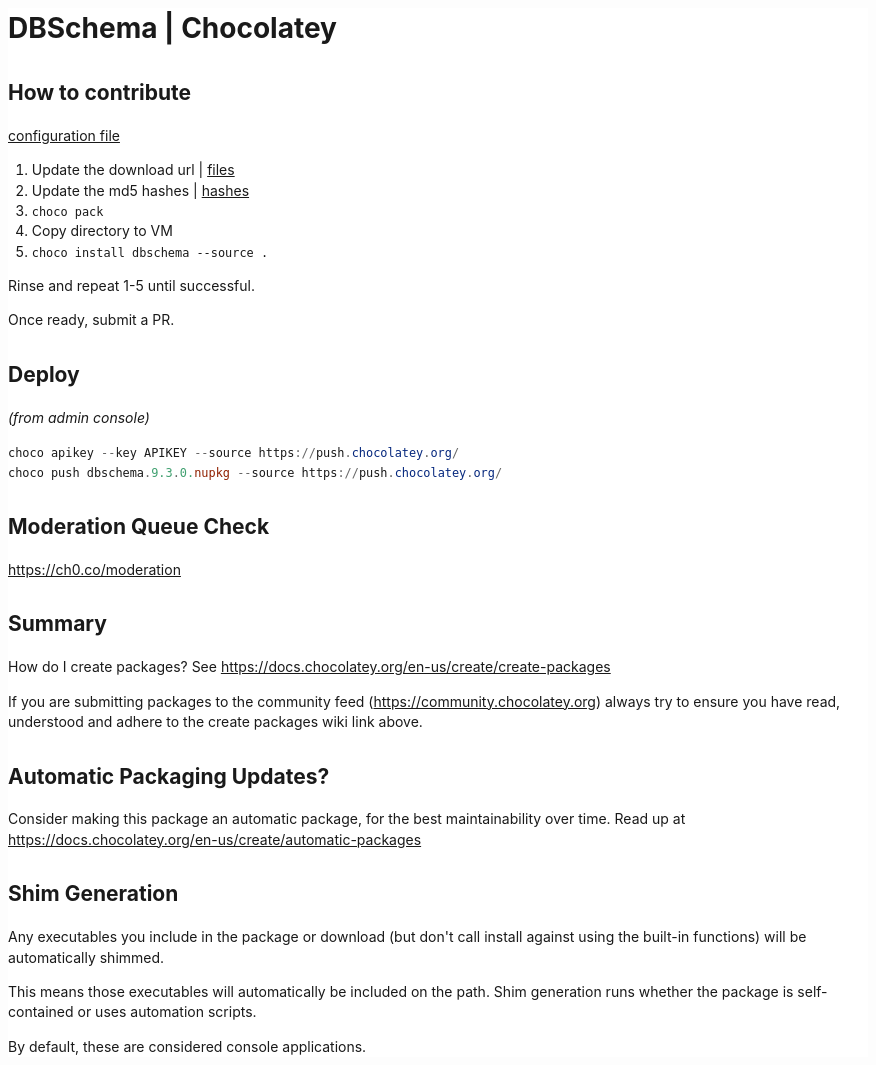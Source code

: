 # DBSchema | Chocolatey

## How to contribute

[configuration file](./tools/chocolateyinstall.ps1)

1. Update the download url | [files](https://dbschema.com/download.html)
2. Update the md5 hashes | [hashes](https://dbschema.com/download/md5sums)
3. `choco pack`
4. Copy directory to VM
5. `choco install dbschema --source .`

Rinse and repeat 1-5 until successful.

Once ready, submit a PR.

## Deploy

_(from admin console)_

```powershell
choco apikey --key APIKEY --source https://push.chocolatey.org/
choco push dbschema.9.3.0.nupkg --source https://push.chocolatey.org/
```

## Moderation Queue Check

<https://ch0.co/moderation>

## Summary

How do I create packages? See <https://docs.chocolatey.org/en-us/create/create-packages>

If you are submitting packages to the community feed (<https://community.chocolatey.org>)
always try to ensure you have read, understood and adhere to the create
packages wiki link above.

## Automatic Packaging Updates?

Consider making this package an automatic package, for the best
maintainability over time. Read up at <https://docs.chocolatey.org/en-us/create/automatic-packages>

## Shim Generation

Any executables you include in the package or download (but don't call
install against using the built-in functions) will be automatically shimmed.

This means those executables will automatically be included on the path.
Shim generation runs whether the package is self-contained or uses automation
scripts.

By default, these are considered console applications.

--

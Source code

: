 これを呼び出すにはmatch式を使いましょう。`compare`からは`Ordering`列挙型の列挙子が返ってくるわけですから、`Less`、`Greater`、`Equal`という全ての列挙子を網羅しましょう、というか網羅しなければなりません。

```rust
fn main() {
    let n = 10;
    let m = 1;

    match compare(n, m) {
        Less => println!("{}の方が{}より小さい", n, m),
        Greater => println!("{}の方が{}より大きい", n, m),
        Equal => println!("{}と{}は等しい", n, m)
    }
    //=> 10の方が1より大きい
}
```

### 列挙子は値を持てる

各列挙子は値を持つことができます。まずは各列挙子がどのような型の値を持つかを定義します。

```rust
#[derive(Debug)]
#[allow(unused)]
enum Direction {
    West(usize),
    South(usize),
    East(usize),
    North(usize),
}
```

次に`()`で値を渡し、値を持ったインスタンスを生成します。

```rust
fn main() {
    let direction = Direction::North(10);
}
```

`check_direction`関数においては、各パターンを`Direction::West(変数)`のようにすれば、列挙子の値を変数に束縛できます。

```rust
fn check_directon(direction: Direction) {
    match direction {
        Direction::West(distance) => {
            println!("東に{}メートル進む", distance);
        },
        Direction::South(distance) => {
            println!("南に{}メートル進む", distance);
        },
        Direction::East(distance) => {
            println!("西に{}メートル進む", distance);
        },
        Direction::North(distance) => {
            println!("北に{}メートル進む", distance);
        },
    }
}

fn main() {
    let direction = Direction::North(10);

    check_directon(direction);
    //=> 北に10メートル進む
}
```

---

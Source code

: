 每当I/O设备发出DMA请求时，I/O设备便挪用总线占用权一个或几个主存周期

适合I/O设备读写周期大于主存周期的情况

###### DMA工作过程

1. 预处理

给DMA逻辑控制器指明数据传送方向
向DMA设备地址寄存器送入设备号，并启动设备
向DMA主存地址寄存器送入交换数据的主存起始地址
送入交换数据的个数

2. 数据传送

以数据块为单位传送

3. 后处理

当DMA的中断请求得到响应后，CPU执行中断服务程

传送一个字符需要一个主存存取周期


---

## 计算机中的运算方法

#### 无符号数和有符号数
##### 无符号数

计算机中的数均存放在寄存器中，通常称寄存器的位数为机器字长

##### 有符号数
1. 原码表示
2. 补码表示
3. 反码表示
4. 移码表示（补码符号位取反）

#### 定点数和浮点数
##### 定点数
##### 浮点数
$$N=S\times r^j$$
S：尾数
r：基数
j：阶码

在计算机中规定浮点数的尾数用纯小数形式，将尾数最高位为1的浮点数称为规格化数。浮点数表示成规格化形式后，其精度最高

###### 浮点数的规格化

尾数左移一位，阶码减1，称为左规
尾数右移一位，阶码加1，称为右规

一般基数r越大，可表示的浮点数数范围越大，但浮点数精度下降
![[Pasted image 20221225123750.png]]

» **Work instruction**: Where does the word "will" appear in the records? Copy every line that holds it.

» **Your response**:
install against using the built-in functions) will be automatically shimmed.
This means those executables will automatically be included on the path.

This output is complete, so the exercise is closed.